Run a Determinacy Calibration Review

Run a periodic calibration review to interpret the signal from /harness-audit, /harness-gc, and REFLECTION_LOG.md and decide, for each capability, whether its current placement on the determinacy spectrum is still correct.

This is a deliberate, evidence-based review activity, not an automated loop. The plugin's existing commands surface raw signal; this guide describes the procedure for interpreting that signal and producing calibration decisions — including the decision to leave things alone.

For the conceptual background, see Determinacy Calibration.


When to run it

Cadence depends on the project's rate of change.

  • End-of-iteration (every sprint, fortnight, or release cycle) for actively-changing projects.
  • Monthly for steady-state projects with slower change.
  • Quarterly for portfolio-scale calibration across multiple repositories (use /portfolio-assess to gather cross-repo signal).

Pick the longest cadence that still catches drift before it accumulates. A team running calibration every iteration on a slow project will mostly produce "leave unchanged" decisions and learn to skip the review. A team running it quarterly on a fast project will let drift accumulate beyond what the cycle can recover.

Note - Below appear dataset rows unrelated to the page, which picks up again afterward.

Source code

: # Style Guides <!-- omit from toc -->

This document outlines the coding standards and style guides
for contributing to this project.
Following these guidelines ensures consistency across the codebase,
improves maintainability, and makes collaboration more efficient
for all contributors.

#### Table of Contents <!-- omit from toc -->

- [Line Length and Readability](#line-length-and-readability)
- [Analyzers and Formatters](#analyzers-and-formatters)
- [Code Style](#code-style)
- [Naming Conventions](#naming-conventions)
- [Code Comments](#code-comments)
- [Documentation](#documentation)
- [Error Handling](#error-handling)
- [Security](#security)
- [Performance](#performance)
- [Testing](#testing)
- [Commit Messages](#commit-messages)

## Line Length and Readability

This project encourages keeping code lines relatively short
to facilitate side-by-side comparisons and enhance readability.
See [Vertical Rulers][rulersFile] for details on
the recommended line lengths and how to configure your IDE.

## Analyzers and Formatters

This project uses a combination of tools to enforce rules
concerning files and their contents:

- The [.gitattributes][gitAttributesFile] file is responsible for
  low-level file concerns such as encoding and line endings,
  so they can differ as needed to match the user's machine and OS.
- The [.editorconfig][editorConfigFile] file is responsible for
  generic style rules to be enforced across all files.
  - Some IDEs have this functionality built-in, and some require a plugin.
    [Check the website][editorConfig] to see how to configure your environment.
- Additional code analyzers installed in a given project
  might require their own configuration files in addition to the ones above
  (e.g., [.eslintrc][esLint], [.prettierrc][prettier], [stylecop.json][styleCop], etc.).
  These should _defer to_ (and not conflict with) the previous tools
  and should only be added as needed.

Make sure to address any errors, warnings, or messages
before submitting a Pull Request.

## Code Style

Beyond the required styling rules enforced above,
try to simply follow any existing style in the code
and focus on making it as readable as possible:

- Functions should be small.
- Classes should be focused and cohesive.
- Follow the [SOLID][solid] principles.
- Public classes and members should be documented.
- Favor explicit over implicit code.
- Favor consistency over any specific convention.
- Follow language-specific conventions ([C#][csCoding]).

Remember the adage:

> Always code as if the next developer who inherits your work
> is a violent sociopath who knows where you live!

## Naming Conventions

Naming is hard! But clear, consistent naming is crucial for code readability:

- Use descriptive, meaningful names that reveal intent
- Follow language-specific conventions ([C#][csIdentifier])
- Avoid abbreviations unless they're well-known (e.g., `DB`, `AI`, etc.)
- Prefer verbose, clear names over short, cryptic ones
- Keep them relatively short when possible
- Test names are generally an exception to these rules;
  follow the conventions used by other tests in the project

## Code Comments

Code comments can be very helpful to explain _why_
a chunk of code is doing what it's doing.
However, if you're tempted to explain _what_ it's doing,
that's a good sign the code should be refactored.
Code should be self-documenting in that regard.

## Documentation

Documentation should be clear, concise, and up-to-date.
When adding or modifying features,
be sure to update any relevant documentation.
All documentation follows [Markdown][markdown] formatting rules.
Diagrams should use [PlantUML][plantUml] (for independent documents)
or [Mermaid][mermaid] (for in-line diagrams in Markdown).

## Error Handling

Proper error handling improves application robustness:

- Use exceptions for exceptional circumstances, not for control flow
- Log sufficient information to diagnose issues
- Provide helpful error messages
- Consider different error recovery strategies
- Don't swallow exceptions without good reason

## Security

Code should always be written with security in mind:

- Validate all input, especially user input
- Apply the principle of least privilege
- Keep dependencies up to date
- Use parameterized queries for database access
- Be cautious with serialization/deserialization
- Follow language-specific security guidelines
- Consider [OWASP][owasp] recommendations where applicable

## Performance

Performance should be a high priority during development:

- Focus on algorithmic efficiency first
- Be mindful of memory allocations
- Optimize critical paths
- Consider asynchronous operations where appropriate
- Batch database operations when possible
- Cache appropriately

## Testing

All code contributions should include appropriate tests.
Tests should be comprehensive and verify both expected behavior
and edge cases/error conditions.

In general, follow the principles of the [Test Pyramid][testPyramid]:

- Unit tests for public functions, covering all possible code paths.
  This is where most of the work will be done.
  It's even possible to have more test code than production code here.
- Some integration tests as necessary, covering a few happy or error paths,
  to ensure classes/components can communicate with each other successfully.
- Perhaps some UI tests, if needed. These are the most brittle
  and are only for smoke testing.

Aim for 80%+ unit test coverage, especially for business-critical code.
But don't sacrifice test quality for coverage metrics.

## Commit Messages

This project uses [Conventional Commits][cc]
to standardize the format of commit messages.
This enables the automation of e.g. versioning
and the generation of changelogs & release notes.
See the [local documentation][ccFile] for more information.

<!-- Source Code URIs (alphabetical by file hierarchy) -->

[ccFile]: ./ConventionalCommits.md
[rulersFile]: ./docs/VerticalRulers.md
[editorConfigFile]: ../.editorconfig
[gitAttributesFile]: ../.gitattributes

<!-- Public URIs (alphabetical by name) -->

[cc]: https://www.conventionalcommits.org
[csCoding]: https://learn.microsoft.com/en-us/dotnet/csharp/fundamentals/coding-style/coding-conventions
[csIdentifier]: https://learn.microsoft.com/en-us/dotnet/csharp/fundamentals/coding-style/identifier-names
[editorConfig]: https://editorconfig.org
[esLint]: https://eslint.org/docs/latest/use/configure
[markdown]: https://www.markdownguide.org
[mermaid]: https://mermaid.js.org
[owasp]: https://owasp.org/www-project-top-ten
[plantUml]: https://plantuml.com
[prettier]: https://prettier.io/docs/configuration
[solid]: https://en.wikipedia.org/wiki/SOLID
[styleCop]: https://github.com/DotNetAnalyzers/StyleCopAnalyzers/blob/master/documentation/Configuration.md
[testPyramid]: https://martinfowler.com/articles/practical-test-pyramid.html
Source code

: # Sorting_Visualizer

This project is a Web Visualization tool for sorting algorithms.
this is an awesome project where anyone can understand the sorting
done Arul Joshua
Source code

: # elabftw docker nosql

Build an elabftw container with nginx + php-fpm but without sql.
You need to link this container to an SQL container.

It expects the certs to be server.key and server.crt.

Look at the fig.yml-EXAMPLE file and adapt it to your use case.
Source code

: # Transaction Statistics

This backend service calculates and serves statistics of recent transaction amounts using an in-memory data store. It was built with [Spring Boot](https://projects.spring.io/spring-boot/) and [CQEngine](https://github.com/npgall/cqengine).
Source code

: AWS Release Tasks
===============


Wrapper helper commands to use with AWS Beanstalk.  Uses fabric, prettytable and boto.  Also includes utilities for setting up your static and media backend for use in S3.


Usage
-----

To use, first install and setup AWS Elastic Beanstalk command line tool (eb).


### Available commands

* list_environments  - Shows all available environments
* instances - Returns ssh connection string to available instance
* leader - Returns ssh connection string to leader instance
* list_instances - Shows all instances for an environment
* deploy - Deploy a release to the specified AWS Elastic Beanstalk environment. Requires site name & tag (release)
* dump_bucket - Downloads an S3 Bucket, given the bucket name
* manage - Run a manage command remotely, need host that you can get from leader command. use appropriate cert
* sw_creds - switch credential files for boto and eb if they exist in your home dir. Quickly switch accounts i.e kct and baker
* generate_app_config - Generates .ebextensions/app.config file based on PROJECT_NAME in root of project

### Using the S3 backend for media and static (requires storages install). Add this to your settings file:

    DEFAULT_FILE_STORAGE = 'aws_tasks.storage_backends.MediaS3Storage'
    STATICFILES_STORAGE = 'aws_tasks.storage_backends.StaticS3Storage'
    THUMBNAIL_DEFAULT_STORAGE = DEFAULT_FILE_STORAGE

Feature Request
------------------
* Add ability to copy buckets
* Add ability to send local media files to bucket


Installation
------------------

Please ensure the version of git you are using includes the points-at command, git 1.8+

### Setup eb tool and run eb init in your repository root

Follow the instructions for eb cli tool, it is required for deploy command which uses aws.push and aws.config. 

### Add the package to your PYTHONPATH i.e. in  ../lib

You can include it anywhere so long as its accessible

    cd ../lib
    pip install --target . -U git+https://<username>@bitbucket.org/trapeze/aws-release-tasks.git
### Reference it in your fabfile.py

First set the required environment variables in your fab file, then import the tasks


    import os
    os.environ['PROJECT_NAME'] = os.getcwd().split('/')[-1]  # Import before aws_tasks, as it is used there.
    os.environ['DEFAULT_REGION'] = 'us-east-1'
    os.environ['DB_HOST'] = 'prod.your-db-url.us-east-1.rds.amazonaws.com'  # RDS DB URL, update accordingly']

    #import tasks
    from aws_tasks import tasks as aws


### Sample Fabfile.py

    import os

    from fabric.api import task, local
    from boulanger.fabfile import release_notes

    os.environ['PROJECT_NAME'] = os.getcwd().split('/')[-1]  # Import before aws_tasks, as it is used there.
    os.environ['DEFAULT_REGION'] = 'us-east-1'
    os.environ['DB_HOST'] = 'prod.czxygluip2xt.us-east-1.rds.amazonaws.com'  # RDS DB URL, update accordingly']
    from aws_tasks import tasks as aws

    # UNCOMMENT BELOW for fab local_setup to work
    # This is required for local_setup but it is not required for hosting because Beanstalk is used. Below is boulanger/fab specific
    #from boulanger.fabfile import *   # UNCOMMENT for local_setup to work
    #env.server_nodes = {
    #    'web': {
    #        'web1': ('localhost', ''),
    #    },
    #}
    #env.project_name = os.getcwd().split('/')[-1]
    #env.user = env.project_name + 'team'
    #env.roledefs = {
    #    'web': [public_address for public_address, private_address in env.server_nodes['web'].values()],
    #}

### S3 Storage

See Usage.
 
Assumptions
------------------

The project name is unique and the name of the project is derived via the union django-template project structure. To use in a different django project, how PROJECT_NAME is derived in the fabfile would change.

The cadence is itself part of calibration. If reviews consistently produce mostly refusals, the cadence is too tight; if reviews consistently produce surprises that suggest unrecorded drift, the cadence is too loose.


1. Gather signal from the four classes

Calibration is grounded in evidence, not introspection. Open four sources before starting the review:

# Change records and current health
/superpowers-status

# Drift between declared and runtime state
/harness-audit

# Entropy and rule-bound checks
/harness-gc

Then read by hand:

  • REFLECTION_LOG.md — recent entries (last cycle's worth). Look for Surprise: text describing improvisation around tooling, and for recurring patterns across multiple entries.
  • observability/snapshots/ — recent harness-health snapshots. Watch for variance in metrics across nominally identical periods, and for trends in script count, hook count, or constraint enforcement ratio.

The four signal classes the explanation page describes — change records, temporal patterns, reflection-log patterns, and seam integrity — map directly to these sources. You're not reading them looking for problems to fix individually (audit and GC already do that). You're reading them looking for shape: where is the determinacy distribution shifting, and what does that shift suggest about which capabilities are now at the wrong level?


2. List candidate movements per capability

For each capability surfaced by step 1, write a one-line proposal. Capabilities include constraints (in HARNESS.md), GC rules, hooks, skills, sub-agent prompts, and orchestrator pipeline stages.

The legitimate proposal types are:

Type When
Promote Agent enforcement has caught the same class reliably; the rule is now expressible deterministically.
Demote The deterministic tool is producing false positives, or the team's understanding of the underlying rule has shifted enough that the tool now misclassifies real cases. Move back to agent enforcement.
Split One capability is doing two jobs with different determinacy needs. Separate them.
Repair seam The capability is at the right level but its surrounding integration has rotted (orphaned references, dead pathways, scripts no skill invokes). Fix the seam without moving the level.
Leave The capability is at the right level. The honest output. Surface the candidate even when the decision is to leave — refusals carry information.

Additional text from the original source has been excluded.